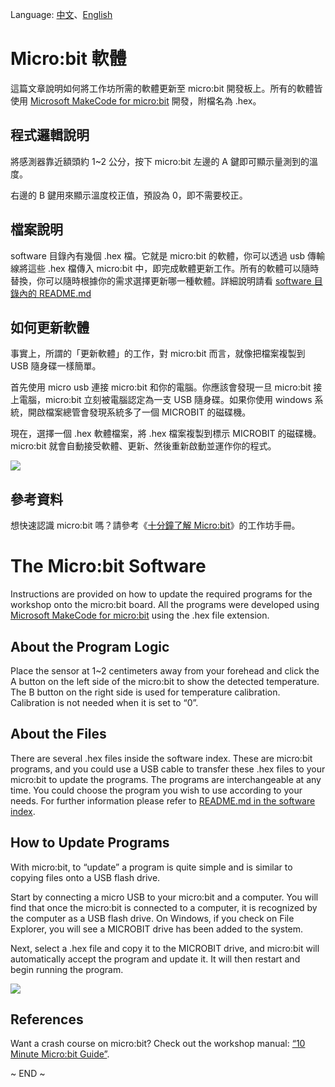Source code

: Language: [中文](#microbit-軟體)、[English](#the-microbit-software)


# Micro:bit 軟體

這篇文章說明如何將工作坊所需的軟體更新至 micro:bit 開發板上。所有的軟體皆使用 [Microsoft MakeCode for micro:bit](https://makecode.microbit.org/) 開發，附檔名為 .hex。


## 程式邏輯說明

將感測器靠近額頭約 1~2 公分，按下 micro:bit 左邊的 A 鍵即可顯示量測到的溫度。

右邊的 B 鍵用來顯示溫度校正值，預設為 0，即不需要校正。


## 檔案說明

software 目錄內有幾個 .hex 檔。它就是 micro:bit 的軟體，你可以透過 usb 傳輸線將這些 .hex 檔傳入 micro:bit 中，即完成軟體更新工作。所有的軟體可以隨時替換，你可以隨時根據你的需求選擇更新哪一種軟體。詳細說明請看 [software 目錄內的 README.md](software/)


## 如何更新軟體

事實上，所謂的「更新軟體」的工作，對 micro:bit 而言，就像把檔案複製到 USB 隨身碟一樣簡單。

首先使用 micro usb 連接 micro:bit 和你的電腦。你應該會發現一旦 micro:bit 接上電腦，micro:bit 立刻被電腦認定為一支 USB 隨身碟。如果你使用 windows 系統，開啟檔案總管會發現系統多了一個 MICROBIT 的磁碟機。

現在，選擇一個 .hex 軟體檔案，將 .hex 檔案複製到標示 MICROBIT 的磁碟機。micro:bit 就會自動接受軟體、更新、然後重新啟動並運作你的程式。


![](images/program-win.gif)


## 參考資料

想快速認識 micro:bit 嗎？請參考《[十分鐘了解 Micro:bit](docs/10-minute-microbit-guide.md)》的工作坊手冊。


# The Micro:bit Software  

Instructions are provided on how to update the required programs for the workshop onto the micro:bit board. All the programs were developed using [Microsoft MakeCode for micro:bit](https://makecode.microbit.org/) using the .hex file extension.


## About the Program Logic
 
Place the sensor at 1~2 centimeters away from your forehead and click the A button on the left side of the micro:bit to show the detected temperature. The B button on the right side is used for temperature calibration. Calibration is not needed when it is set to “0”.


## About the Files 

There are several .hex files inside the software index. These are micro:bit programs, and you could use a USB cable to transfer these .hex files to your micro:bit to update the programs. The programs are interchangeable at any time. You could choose the program you wish to use according to your needs. For further information please refer to [README.md in the software index](software/). 
 

## How to Update Programs 

With micro:bit, to “update” a program is quite simple and is similar to copying files onto a USB flash drive.
  
Start by connecting a micro USB to your micro:bit and a computer. You will find that once the micro:bit is connected to a computer, it is recognized by the computer as a USB flash drive. On Windows, if you check on File Explorer, you will see a MICROBIT drive has been added to the system. 

Next, select a .hex file and copy it to the MICROBIT drive, and micro:bit will automatically accept the program and update it. It will then restart and begin running the program.

![](images/program-win.gif)


## References 

Want a crash course on micro:bit? Check out the workshop manual: [“10 Minute Micro:bit Guide”](docs/10-minute-microbit-guide.md). 


~ END ~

______________________________

=== TASK REQUIREMENTS ===
Return only the lines between the one holding "There are several" and the one holding "Start by connecting", inclusive, exactly as they appear above.

=== SOLUTION TO THE EXERCISE ===
There are several .hex files inside the software index. These are micro:bit programs, and you could use a USB cable to transfer these .hex files to your micro:bit to update the programs. The programs are interchangeable at any time. You could choose the program you wish to use according to your needs. For further information please refer to [README.md in the software index](software/). 
 

## How to Update Programs 

With micro:bit, to “update” a program is quite simple and is similar to copying files onto a USB flash drive.
  
Start by connecting a micro USB to your micro:bit and a computer. You will find that once the micro:bit is connected to a computer, it is recognized by the computer as a USB flash drive. On Windows, if you check on File Explorer, you will see a MICROBIT drive has been added to the system. 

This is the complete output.